▶ [DATA FOR REVIEW]
=== Section Start ===

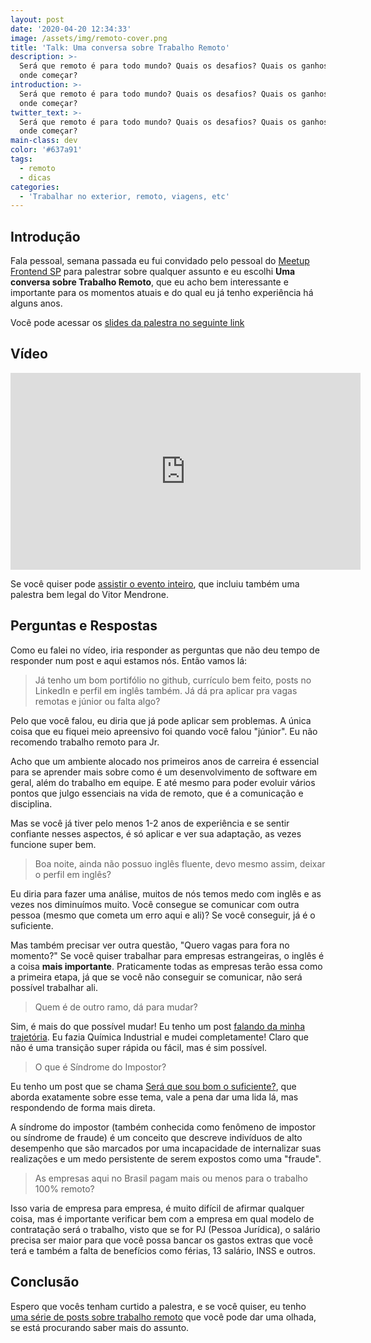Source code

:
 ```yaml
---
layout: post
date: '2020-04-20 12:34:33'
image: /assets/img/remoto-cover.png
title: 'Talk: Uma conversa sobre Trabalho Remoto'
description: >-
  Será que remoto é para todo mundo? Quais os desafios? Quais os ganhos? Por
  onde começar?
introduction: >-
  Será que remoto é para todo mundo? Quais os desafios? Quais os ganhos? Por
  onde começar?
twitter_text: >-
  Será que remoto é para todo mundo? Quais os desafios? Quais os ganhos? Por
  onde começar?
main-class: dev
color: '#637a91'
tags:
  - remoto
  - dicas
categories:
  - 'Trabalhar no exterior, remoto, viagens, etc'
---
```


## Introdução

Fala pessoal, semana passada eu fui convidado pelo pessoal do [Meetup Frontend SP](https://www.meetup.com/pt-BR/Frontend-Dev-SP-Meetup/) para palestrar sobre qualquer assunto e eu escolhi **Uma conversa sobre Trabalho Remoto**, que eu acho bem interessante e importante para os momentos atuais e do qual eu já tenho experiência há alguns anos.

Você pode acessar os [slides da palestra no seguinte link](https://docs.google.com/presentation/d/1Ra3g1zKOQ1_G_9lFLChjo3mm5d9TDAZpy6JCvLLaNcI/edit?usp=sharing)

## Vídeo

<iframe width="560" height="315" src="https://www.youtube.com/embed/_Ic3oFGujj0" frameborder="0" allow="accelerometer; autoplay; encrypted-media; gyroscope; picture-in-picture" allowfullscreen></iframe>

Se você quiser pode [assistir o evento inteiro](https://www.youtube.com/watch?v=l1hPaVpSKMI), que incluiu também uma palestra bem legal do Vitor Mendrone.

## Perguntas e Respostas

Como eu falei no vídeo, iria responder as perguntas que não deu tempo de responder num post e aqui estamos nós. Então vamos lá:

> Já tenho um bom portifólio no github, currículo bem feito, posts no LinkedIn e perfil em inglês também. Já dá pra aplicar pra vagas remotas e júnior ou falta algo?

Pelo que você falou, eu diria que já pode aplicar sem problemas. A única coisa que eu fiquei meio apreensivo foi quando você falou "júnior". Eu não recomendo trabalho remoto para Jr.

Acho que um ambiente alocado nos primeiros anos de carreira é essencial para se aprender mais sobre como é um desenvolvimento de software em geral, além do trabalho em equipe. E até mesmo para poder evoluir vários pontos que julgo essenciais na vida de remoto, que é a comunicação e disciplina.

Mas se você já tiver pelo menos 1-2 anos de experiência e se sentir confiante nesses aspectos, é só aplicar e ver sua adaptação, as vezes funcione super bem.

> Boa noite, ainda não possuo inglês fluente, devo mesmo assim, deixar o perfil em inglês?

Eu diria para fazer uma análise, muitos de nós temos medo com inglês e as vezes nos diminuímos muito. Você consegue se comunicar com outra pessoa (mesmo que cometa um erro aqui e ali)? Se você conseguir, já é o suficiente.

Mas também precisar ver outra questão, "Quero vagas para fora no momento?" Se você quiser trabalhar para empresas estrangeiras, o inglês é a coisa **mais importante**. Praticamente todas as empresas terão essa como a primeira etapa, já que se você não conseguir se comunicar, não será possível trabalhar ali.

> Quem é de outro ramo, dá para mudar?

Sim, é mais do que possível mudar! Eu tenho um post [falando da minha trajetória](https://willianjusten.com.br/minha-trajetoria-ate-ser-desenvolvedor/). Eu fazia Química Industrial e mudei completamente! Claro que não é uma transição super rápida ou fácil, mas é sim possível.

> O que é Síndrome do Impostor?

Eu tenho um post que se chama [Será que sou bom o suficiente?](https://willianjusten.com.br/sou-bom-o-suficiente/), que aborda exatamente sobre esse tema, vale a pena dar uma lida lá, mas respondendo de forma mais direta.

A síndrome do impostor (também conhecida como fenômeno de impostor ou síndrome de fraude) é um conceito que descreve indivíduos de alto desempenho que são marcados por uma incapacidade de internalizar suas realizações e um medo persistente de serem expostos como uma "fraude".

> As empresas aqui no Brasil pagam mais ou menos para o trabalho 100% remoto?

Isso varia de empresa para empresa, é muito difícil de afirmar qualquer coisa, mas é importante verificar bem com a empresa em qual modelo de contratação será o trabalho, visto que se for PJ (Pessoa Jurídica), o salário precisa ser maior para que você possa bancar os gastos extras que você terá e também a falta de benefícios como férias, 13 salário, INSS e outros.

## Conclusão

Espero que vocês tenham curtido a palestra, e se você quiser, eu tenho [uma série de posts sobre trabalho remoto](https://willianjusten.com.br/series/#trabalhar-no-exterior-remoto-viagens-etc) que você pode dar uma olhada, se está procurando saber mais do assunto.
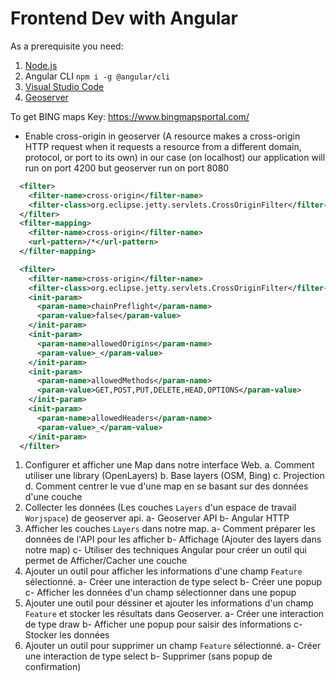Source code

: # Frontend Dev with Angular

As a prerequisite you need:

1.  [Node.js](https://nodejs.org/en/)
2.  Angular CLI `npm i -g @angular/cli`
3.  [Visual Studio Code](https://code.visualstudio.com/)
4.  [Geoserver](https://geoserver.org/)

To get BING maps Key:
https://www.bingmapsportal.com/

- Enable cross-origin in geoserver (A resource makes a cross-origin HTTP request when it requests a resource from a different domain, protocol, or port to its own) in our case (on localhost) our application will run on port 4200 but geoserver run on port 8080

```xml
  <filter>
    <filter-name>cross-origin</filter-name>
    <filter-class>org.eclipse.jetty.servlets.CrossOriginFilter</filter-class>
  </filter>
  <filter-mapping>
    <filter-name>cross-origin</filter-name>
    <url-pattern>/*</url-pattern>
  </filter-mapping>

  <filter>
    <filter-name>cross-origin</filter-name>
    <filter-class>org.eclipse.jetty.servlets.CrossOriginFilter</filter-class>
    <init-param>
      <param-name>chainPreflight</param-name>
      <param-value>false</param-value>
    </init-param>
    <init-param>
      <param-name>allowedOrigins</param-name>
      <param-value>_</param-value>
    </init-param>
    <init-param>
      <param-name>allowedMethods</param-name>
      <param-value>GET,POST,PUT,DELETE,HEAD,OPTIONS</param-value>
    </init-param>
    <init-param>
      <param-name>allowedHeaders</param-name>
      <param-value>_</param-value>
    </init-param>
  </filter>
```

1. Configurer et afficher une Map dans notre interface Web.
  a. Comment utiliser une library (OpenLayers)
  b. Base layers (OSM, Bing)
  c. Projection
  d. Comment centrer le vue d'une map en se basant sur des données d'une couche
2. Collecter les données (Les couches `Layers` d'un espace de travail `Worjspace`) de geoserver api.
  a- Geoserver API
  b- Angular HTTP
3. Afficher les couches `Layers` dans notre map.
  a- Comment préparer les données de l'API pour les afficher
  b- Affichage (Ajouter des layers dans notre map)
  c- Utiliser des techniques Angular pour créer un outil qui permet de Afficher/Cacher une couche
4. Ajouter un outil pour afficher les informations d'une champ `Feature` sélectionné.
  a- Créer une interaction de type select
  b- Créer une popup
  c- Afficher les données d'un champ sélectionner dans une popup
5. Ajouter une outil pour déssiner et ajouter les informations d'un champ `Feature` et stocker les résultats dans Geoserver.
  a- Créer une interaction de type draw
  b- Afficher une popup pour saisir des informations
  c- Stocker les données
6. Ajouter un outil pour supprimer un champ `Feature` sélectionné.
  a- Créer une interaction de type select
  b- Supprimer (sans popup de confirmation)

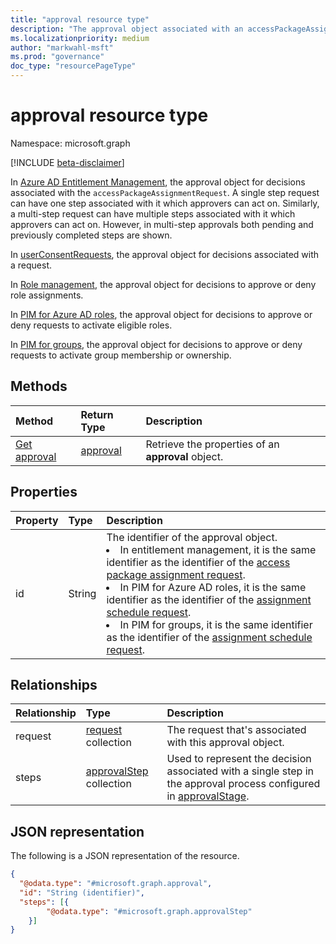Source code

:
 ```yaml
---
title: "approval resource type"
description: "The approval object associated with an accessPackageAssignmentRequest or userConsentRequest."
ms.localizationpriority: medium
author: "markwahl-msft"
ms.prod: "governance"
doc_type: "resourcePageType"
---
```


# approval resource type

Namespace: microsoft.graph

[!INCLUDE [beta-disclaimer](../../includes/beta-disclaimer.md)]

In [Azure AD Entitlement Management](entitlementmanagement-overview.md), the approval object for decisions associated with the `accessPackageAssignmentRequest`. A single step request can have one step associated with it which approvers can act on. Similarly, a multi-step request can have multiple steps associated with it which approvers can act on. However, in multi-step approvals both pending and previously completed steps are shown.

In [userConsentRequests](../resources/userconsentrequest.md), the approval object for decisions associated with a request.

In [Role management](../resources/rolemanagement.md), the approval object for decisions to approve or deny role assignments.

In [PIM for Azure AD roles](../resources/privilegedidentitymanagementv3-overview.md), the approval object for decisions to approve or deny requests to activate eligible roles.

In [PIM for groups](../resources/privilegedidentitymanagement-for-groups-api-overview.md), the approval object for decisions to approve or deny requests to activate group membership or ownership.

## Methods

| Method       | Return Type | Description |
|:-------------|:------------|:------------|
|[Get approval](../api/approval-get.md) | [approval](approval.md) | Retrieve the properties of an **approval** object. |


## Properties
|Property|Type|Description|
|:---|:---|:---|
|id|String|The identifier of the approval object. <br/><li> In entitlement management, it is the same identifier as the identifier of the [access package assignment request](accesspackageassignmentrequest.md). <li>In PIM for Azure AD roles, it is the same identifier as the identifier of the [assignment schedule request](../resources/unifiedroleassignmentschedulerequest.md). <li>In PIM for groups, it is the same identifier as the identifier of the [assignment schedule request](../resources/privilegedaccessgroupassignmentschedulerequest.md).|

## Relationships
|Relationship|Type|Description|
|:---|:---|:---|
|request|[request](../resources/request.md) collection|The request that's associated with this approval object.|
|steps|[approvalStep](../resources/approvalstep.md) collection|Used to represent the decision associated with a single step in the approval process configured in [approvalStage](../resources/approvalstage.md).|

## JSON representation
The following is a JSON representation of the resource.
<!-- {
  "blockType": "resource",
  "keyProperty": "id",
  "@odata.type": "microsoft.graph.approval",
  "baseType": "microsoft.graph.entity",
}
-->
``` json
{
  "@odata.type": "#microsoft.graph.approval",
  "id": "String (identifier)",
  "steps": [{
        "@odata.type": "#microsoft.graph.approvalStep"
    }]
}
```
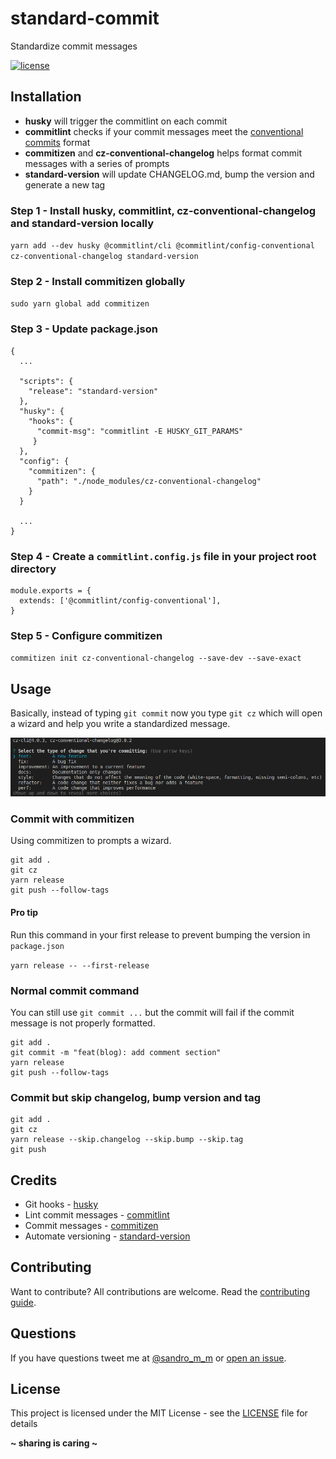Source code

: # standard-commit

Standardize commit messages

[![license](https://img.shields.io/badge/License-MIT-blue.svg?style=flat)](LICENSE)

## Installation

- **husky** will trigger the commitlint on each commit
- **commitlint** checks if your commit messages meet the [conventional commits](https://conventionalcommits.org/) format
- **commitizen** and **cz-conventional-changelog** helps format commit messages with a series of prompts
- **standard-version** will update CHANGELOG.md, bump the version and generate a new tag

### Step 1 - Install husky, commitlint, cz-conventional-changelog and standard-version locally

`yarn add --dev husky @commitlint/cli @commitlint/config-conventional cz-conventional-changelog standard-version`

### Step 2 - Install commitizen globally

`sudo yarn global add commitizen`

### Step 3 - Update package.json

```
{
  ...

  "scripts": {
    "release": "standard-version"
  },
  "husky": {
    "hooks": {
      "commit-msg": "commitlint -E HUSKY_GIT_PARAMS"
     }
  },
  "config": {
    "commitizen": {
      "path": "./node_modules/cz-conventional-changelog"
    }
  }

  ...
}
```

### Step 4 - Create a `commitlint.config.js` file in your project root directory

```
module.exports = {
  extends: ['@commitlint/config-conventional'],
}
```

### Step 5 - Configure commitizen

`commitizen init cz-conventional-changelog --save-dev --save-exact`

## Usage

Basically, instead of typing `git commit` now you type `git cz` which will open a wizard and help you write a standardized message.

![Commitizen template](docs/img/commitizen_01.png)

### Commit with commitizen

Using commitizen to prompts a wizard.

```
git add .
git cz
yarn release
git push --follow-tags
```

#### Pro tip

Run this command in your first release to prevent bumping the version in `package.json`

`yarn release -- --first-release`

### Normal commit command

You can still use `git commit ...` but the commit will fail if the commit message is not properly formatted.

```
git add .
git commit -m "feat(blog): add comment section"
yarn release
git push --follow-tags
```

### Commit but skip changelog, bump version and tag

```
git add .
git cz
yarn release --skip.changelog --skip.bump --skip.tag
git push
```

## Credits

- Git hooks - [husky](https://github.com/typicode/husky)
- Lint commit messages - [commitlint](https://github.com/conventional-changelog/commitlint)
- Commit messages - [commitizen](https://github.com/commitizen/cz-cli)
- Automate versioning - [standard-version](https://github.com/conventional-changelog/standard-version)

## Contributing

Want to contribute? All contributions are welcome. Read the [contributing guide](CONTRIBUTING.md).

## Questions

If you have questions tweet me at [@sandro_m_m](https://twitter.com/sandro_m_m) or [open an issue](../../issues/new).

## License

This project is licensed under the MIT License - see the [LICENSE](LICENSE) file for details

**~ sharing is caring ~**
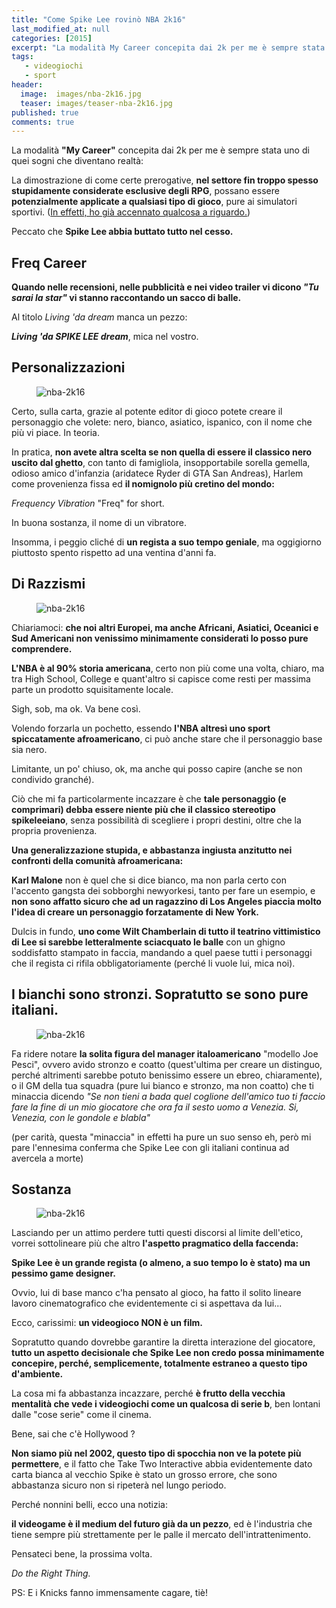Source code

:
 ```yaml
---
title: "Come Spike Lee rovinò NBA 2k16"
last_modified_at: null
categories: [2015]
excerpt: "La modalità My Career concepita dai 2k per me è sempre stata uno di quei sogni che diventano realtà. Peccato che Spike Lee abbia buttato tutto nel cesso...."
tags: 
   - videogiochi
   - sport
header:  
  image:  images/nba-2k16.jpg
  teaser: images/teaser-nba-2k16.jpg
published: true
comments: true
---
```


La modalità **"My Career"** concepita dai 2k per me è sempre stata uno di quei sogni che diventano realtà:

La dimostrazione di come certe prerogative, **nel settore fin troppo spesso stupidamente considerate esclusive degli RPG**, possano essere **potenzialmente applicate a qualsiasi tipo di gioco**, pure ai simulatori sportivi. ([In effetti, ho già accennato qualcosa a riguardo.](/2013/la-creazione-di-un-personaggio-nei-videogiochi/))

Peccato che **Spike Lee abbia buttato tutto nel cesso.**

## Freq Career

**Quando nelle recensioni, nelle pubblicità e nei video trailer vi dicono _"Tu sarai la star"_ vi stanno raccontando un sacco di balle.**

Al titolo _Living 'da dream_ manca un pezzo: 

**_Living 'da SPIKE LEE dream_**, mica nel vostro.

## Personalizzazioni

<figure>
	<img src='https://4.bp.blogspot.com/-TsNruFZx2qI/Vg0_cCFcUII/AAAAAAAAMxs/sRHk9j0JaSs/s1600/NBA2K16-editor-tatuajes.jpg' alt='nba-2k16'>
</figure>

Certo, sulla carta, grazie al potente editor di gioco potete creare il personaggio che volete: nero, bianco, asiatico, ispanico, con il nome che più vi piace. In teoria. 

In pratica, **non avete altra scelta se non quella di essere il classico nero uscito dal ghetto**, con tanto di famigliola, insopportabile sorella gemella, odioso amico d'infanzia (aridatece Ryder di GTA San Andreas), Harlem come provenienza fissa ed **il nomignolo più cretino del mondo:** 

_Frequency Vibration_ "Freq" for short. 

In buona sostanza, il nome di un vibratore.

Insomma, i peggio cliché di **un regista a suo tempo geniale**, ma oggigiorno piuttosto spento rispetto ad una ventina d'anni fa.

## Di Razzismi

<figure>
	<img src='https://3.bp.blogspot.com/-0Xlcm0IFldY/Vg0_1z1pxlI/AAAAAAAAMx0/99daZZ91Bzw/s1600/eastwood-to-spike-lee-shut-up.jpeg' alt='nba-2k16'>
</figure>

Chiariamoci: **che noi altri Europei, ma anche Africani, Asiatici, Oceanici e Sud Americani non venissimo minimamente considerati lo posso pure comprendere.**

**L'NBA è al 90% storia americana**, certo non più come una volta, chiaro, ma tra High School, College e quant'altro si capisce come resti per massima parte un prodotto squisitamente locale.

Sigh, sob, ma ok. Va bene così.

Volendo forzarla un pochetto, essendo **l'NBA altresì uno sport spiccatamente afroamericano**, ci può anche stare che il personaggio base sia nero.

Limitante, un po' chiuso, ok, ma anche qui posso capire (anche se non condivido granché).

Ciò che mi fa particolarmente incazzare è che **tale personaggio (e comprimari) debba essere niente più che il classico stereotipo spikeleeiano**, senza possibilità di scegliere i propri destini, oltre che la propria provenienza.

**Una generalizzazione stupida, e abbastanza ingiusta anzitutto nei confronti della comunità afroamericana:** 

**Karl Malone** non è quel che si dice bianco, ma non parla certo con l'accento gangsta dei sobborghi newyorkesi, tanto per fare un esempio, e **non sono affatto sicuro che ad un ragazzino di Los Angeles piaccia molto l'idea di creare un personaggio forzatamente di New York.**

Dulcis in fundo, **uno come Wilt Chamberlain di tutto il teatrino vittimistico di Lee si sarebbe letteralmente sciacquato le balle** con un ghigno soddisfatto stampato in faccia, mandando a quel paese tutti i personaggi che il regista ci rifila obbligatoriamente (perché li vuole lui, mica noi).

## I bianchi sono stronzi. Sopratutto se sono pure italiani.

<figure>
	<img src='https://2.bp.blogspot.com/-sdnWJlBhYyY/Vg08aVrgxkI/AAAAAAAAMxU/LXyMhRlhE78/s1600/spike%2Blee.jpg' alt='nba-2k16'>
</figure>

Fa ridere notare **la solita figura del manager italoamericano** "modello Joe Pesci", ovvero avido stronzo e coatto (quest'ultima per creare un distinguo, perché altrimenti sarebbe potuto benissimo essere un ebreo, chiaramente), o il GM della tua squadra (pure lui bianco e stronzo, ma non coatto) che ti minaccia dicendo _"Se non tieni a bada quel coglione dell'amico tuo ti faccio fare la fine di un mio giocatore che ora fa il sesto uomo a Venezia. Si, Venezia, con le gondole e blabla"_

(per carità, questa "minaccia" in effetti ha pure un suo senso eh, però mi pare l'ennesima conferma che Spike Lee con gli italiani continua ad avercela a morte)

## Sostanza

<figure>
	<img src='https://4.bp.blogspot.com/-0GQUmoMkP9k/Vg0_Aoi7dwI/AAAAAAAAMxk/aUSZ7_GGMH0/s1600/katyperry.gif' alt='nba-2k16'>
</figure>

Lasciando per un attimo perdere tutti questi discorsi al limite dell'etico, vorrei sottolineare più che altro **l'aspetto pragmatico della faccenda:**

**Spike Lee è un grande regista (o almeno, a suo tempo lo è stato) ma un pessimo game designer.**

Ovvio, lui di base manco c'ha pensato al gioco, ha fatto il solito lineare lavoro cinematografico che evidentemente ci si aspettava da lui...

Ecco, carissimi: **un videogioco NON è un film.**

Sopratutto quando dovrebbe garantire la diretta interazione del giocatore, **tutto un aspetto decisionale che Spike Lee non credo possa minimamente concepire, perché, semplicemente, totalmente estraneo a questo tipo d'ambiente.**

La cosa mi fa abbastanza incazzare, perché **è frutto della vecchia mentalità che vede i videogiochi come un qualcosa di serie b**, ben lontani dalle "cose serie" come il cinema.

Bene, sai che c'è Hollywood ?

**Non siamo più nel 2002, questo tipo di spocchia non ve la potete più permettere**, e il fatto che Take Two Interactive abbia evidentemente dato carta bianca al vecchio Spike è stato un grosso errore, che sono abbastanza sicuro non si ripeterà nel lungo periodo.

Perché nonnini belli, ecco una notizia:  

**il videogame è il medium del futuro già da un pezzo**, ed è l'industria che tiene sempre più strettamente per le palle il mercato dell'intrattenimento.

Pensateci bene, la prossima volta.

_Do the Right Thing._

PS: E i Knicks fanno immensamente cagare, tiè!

=== Section End ===

▶ [TASK DESCRIPTION]
In the data above, which lines include "skip"? Return those lines.

▶ [ANSWER AREA]
### Commit but skip changelog, bump version and tag
yarn release --skip.changelog --skip.bump --skip.tag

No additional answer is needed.